I can't stand my parents. My mom left me with my Aunt and Nanny when I was born. I was 6 weeks old and she told them to keep me, that she didn't want me. She would rather work than have to raise another kid. She made my life a living hell, and still does to this day. My dad was a shining star in my life, until a few years ago when he showed his true colours to me. I have turned my back on them, and the rest of my family. Now its just me and my DD, and thats how I we like it.
I live near my mother she's crazy and we butt heads more often than not but I still love her and she's in my child's life. My father lives on the other side of the country we get along alright but I don't get along with his wife and her kids.. he has not met my son (who's only 6 weeks old on monday) yet but has a trip planned to come out soon.. Now my mother in law is amazing she flew here a week after my son was born (because he was 10 days early) and is actually leaving today.. She cooked and cleaned and watched my little one when ever he wasn't eating so I could get some extra rest.
Its a love and annoying kind of relationship lol I can't live near my mom, she will butt in all the way, she will help me a lot but at the same time I have to put a stop to her lol. My father I call maybe once a month, he was abusive and an alcoholic, and he made a lot of mistakes, we have all put things behind us, we just got over it cause none of us think its good to hold on to crap, so I talk to him once in a while, I live in KY and they live in FL, he visits me when ever he feels like taking a drive lol and mom comes once a year or I go down once a year.

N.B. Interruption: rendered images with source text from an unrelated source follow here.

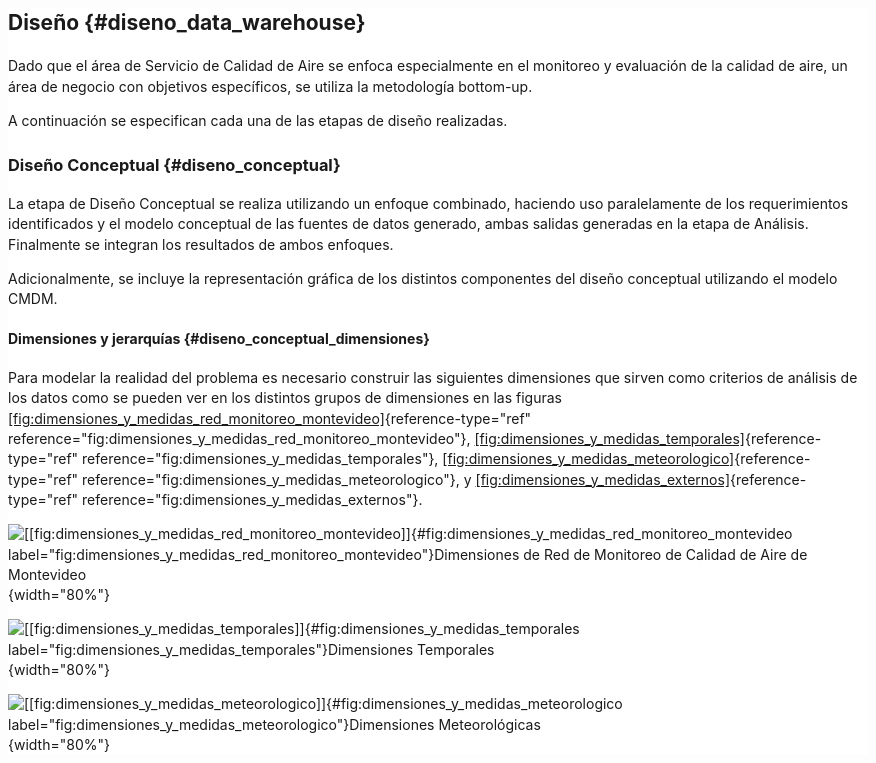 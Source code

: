 
Diseño {#diseno_data_warehouse}
------

Dado que el área de Servicio de Calidad de Aire se enfoca especialmente
en el monitoreo y evaluación de la calidad de aire, un área de negocio
con objetivos específicos, se utiliza la metodología bottom-up.

A continuación se especifican cada una de las etapas de diseño
realizadas.

### Diseño Conceptual {#diseno_conceptual}

La etapa de Diseño Conceptual se realiza utilizando un enfoque
combinado, haciendo uso paralelamente de los requerimientos
identificados y el modelo conceptual de las fuentes de datos generado,
ambas salidas generadas en la etapa de Análisis. Finalmente se integran
los resultados de ambos enfoques.

Adicionalmente, se incluye la representación gráfica de los distintos
componentes del diseño conceptual utilizando el modelo CMDM.

#### Dimensiones y jerarquías {#diseno_conceptual_dimensiones}

Para modelar la realidad del problema es necesario construir las
siguientes dimensiones que sirven como criterios de análisis de los
datos como se pueden ver en los distintos grupos de dimensiones en las
figuras
[\[fig:dimensiones\_y\_medidas\_red\_monitoreo\_montevideo\]](#fig:dimensiones_y_medidas_red_monitoreo_montevideo){reference-type="ref"
reference="fig:dimensiones_y_medidas_red_monitoreo_montevideo"},
[\[fig:dimensiones\_y\_medidas\_temporales\]](#fig:dimensiones_y_medidas_temporales){reference-type="ref"
reference="fig:dimensiones_y_medidas_temporales"},
[\[fig:dimensiones\_y\_medidas\_meteorologico\]](#fig:dimensiones_y_medidas_meteorologico){reference-type="ref"
reference="fig:dimensiones_y_medidas_meteorologico"}, y
[\[fig:dimensiones\_y\_medidas\_externos\]](#fig:dimensiones_y_medidas_externos){reference-type="ref"
reference="fig:dimensiones_y_medidas_externos"}.

![\[\[fig:dimensiones\_y\_medidas\_red\_monitoreo\_montevideo\]\]{#fig:dimensiones_y_medidas_red_monitoreo_montevideo
label="fig:dimensiones_y_medidas_red_monitoreo_montevideo"}Dimensiones
de Red de Monitoreo de Calidad de Aire de
Montevideo](Imagenes/dimensiones_y_medidas_red_monitoreo_montevideo.png){width="80%"}

![\[\[fig:dimensiones\_y\_medidas\_temporales\]\]{#fig:dimensiones_y_medidas_temporales
label="fig:dimensiones_y_medidas_temporales"}Dimensiones
Temporales](Imagenes/dimensiones_y_medidas_temporales.png){width="80%"}

![\[\[fig:dimensiones\_y\_medidas\_meteorologico\]\]{#fig:dimensiones_y_medidas_meteorologico
label="fig:dimensiones_y_medidas_meteorologico"}Dimensiones
Meteorológicas](Imagenes/dimensiones_y_medidas_meteorologico.png){width="80%"}
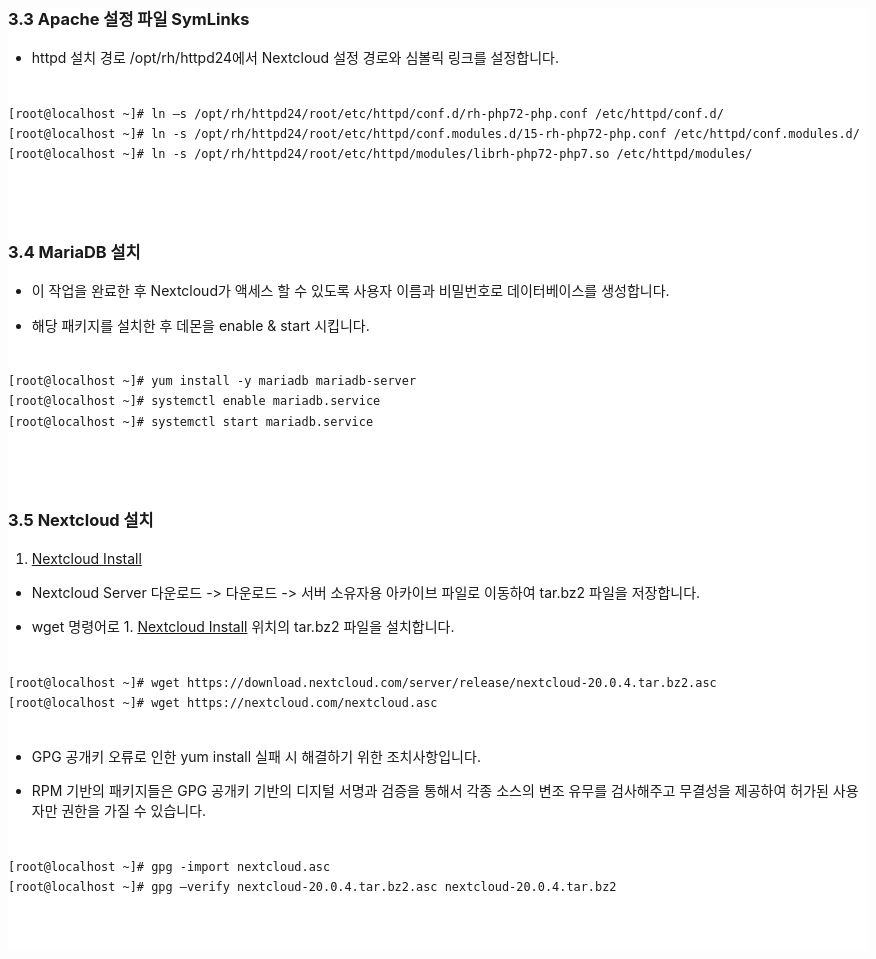 ### 3.3 Apache 설정 파일 SymLinks 

* httpd 설치 경로 /opt/rh/httpd24에서 Nextcloud 설정 경로와 심볼릭 링크를 설정합니다.

<pre>
<code>
[root@localhost ~]# ln –s /opt/rh/httpd24/root/etc/httpd/conf.d/rh-php72-php.conf /etc/httpd/conf.d/
[root@localhost ~]# ln -s /opt/rh/httpd24/root/etc/httpd/conf.modules.d/15-rh-php72-php.conf /etc/httpd/conf.modules.d/
[root@localhost ~]# ln -s /opt/rh/httpd24/root/etc/httpd/modules/librh-php72-php7.so /etc/httpd/modules/
</code>
</pre>
<br />

### 3.4 MariaDB 설치

* 이 작업을 완료한 후 Nextcloud가 액세스 할 수 있도록 사용자 이름과 비밀번호로 데이터베이스를 생성합니다.

* 해당 패키지를 설치한 후 데몬을 enable & start 시킵니다.
<pre>
<code>
[root@localhost ~]# yum install -y mariadb mariadb-server
[root@localhost ~]# systemctl enable mariadb.service
[root@localhost ~]# systemctl start mariadb.service
</code>
</pre>
<br />

### 3.5 Nextcloud 설치

1. [Nextcloud Install](https://nextcloud.com/install/)

* Nextcloud Server 다운로드 -> 다운로드 -> 서버 소유자용 아카이브 파일로 이동하여 tar.bz2 파일을 저장합니다.

* wget 명령어로 1. [Nextcloud Install](https://nextcloud.com/install/) 위치의 tar.bz2 파일을 설치합니다.
<pre>
<code>
[root@localhost ~]# wget https://download.nextcloud.com/server/release/nextcloud-20.0.4.tar.bz2.asc
[root@localhost ~]# wget https://nextcloud.com/nextcloud.asc
</code>
</pre>

* GPG 공개키 오류로 인한 yum install 실패 시 해결하기 위한 조치사항입니다.

* RPM 기반의 패키지들은 GPG 공개키 기반의 디지털 서명과 검증을 통해서 각종 소스의 변조 유무를 검사해주고 무결성을 제공하여 허가된 사용자만 권한을 가질 수 있습니다. 
<pre>
<code>
[root@localhost ~]# gpg -import nextcloud.asc
[root@localhost ~]# gpg –verify nextcloud-20.0.4.tar.bz2.asc nextcloud-20.0.4.tar.bz2
</code>
</pre>
<br />
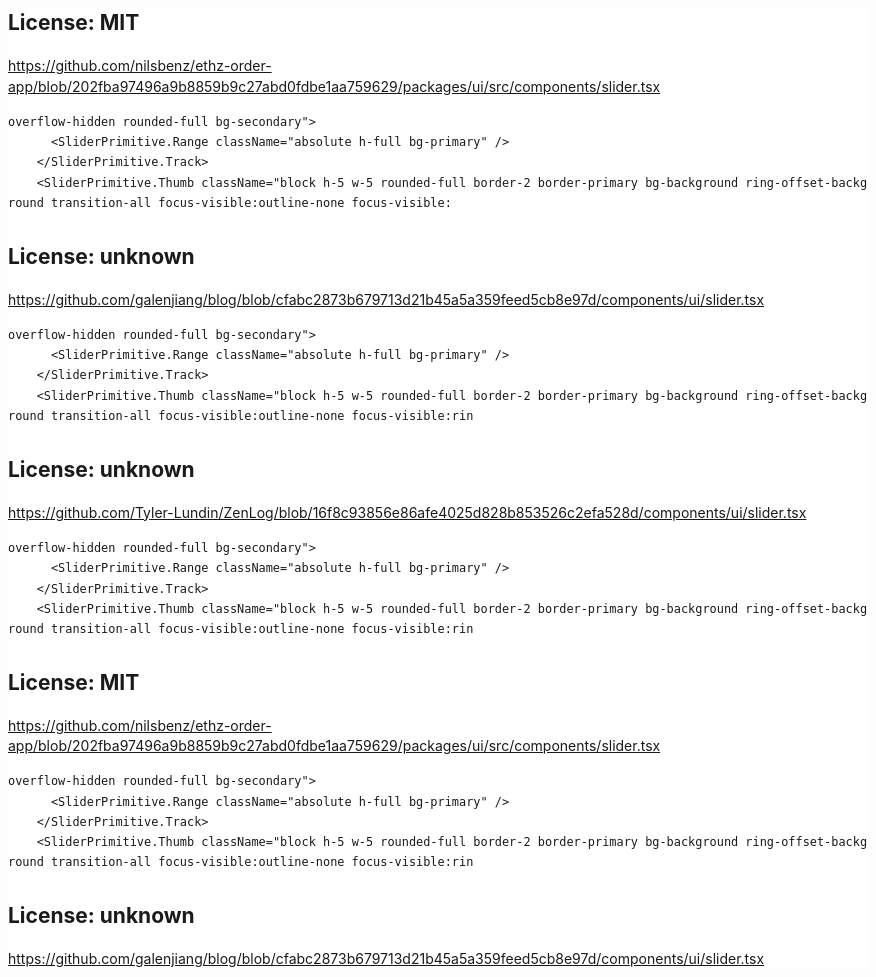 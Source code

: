 
## License: MIT
https://github.com/nilsbenz/ethz-order-app/blob/202fba97496a9b8859b9c27abd0fdbe1aa759629/packages/ui/src/components/slider.tsx

```
overflow-hidden rounded-full bg-secondary">
      <SliderPrimitive.Range className="absolute h-full bg-primary" />
    </SliderPrimitive.Track>
    <SliderPrimitive.Thumb className="block h-5 w-5 rounded-full border-2 border-primary bg-background ring-offset-background transition-all focus-visible:outline-none focus-visible:
```


## License: unknown
https://github.com/galenjiang/blog/blob/cfabc2873b679713d21b45a5a359feed5cb8e97d/components/ui/slider.tsx

```
overflow-hidden rounded-full bg-secondary">
      <SliderPrimitive.Range className="absolute h-full bg-primary" />
    </SliderPrimitive.Track>
    <SliderPrimitive.Thumb className="block h-5 w-5 rounded-full border-2 border-primary bg-background ring-offset-background transition-all focus-visible:outline-none focus-visible:rin
```


## License: unknown
https://github.com/Tyler-Lundin/ZenLog/blob/16f8c93856e86afe4025d828b853526c2efa528d/components/ui/slider.tsx

```
overflow-hidden rounded-full bg-secondary">
      <SliderPrimitive.Range className="absolute h-full bg-primary" />
    </SliderPrimitive.Track>
    <SliderPrimitive.Thumb className="block h-5 w-5 rounded-full border-2 border-primary bg-background ring-offset-background transition-all focus-visible:outline-none focus-visible:rin
```


## License: MIT
https://github.com/nilsbenz/ethz-order-app/blob/202fba97496a9b8859b9c27abd0fdbe1aa759629/packages/ui/src/components/slider.tsx

```
overflow-hidden rounded-full bg-secondary">
      <SliderPrimitive.Range className="absolute h-full bg-primary" />
    </SliderPrimitive.Track>
    <SliderPrimitive.Thumb className="block h-5 w-5 rounded-full border-2 border-primary bg-background ring-offset-background transition-all focus-visible:outline-none focus-visible:rin
```


## License: unknown
https://github.com/galenjiang/blog/blob/cfabc2873b679713d21b45a5a359feed5cb8e97d/components/ui/slider.tsx
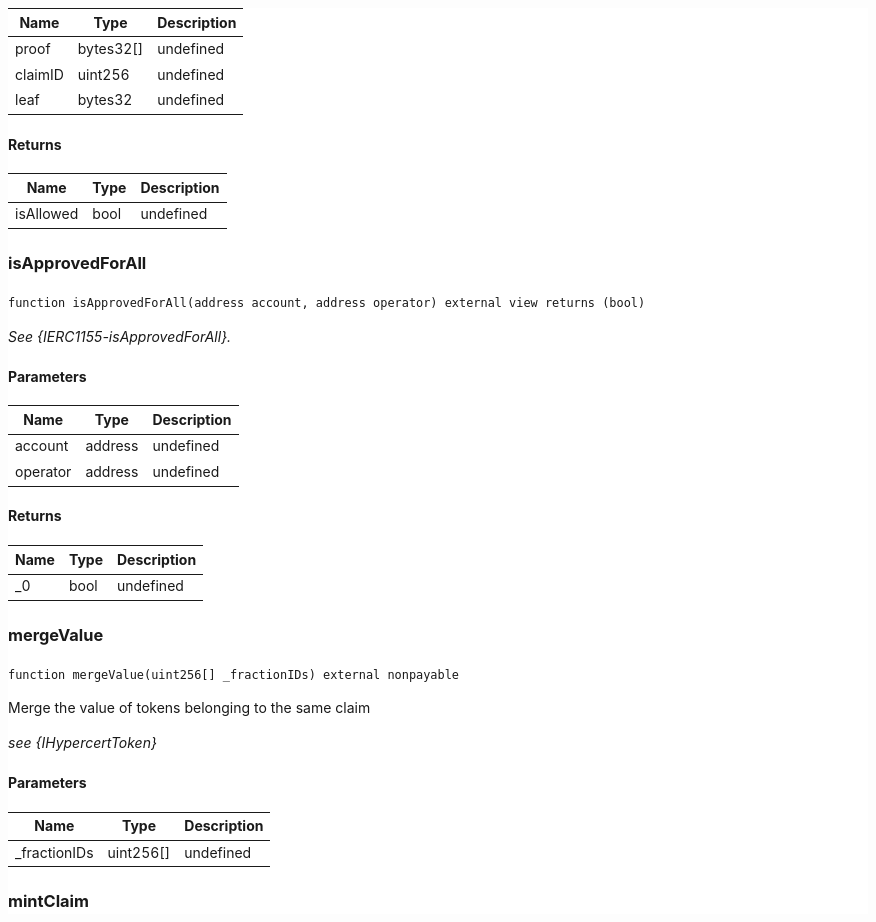 | Name | Type | Description |
|---|---|---|
| proof | bytes32[] | undefined |
| claimID | uint256 | undefined |
| leaf | bytes32 | undefined |

#### Returns

| Name | Type | Description |
|---|---|---|
| isAllowed | bool | undefined |

### isApprovedForAll

```solidity
function isApprovedForAll(address account, address operator) external view returns (bool)
```



*See {IERC1155-isApprovedForAll}.*

#### Parameters

| Name | Type | Description |
|---|---|---|
| account | address | undefined |
| operator | address | undefined |

#### Returns

| Name | Type | Description |
|---|---|---|
| _0 | bool | undefined |

### mergeValue

```solidity
function mergeValue(uint256[] _fractionIDs) external nonpayable
```

Merge the value of tokens belonging to the same claim

*see {IHypercertToken}*

#### Parameters

| Name | Type | Description |
|---|---|---|
| _fractionIDs | uint256[] | undefined |

### mintClaim
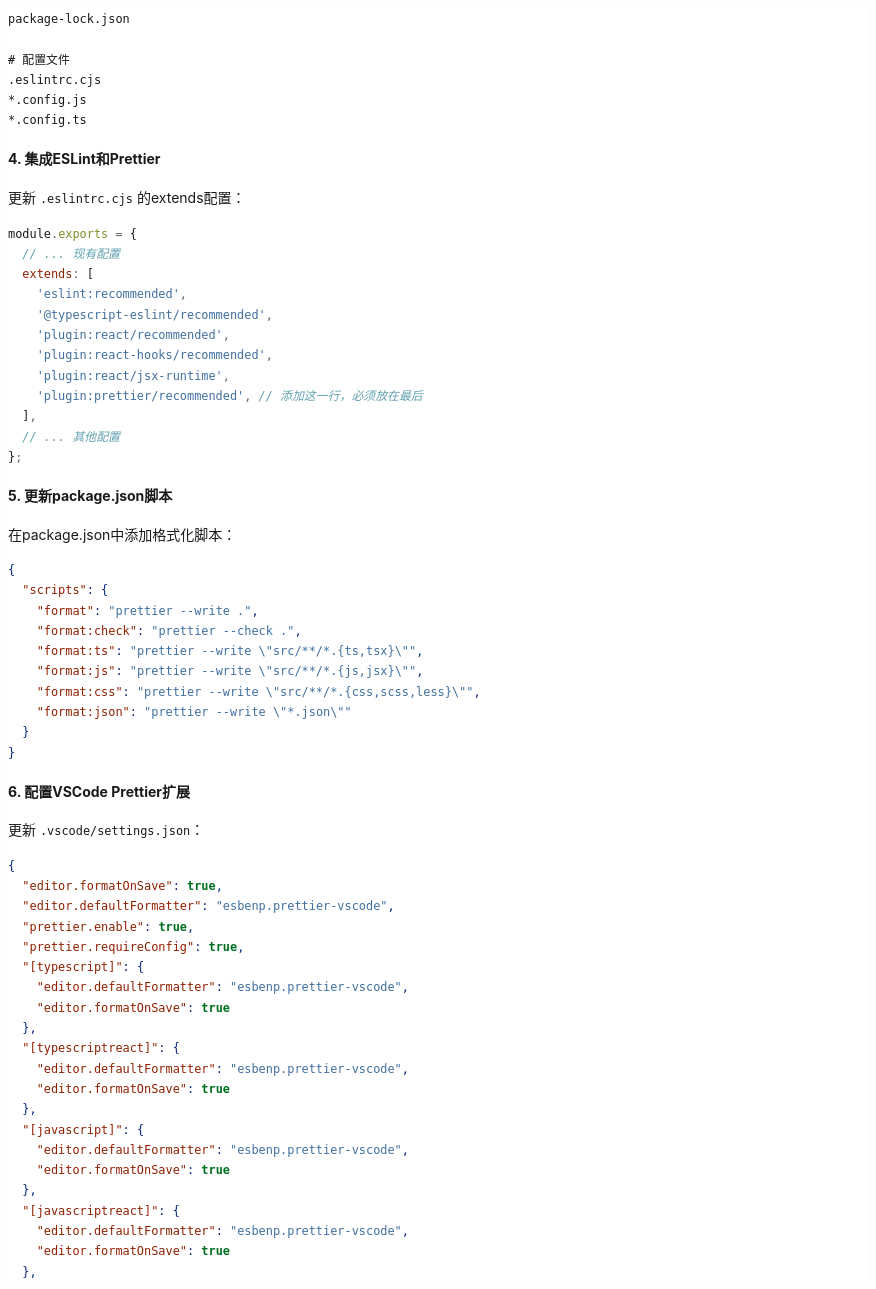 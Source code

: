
```
package-lock.json

# 配置文件
.eslintrc.cjs
*.config.js
*.config.ts
```

#### 4. 集成ESLint和Prettier
更新 `.eslintrc.cjs` 的extends配置：
```javascript
module.exports = {
  // ... 现有配置
  extends: [
    'eslint:recommended',
    '@typescript-eslint/recommended',
    'plugin:react/recommended',
    'plugin:react-hooks/recommended',
    'plugin:react/jsx-runtime',
    'plugin:prettier/recommended', // 添加这一行，必须放在最后
  ],
  // ... 其他配置
};
```

#### 5. 更新package.json脚本
在package.json中添加格式化脚本：
```json
{
  "scripts": {
    "format": "prettier --write .",
    "format:check": "prettier --check .",
    "format:ts": "prettier --write \"src/**/*.{ts,tsx}\"",
    "format:js": "prettier --write \"src/**/*.{js,jsx}\"",
    "format:css": "prettier --write \"src/**/*.{css,scss,less}\"",
    "format:json": "prettier --write \"*.json\""
  }
}
```

#### 6. 配置VSCode Prettier扩展
更新 `.vscode/settings.json`：
```json
{
  "editor.formatOnSave": true,
  "editor.defaultFormatter": "esbenp.prettier-vscode",
  "prettier.enable": true,
  "prettier.requireConfig": true,
  "[typescript]": {
    "editor.defaultFormatter": "esbenp.prettier-vscode",
    "editor.formatOnSave": true
  },
  "[typescriptreact]": {
    "editor.defaultFormatter": "esbenp.prettier-vscode",
    "editor.formatOnSave": true
  },
  "[javascript]": {
    "editor.defaultFormatter": "esbenp.prettier-vscode",
    "editor.formatOnSave": true
  },
  "[javascriptreact]": {
    "editor.defaultFormatter": "esbenp.prettier-vscode",
    "editor.formatOnSave": true
  },
```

Over the years, my mother and I had our SERIOUS ups-and-downs. But when she was sick, she really changed....seemed to really want to make things ok between us. We had a very good relationship when she passed away in 2008.
I get along VERY WELL with my father. I was a Daddy's girl growing up and have always had a close and special bond with my father. He was one of the reasons moving away was so hard (DD#1 staying behind was the biggest and hardest reason moving was emotional). We used to live in the same town as my father...always did. I spoke to him daily and we saw him a few times every week. Now we live half-way around the world. We call him a few times every week....and Skype with him every 1-2 weeks. It is really hard being so far from him.....but I feel I am living where I belong and we will visit there and, hopefully, he will visit here.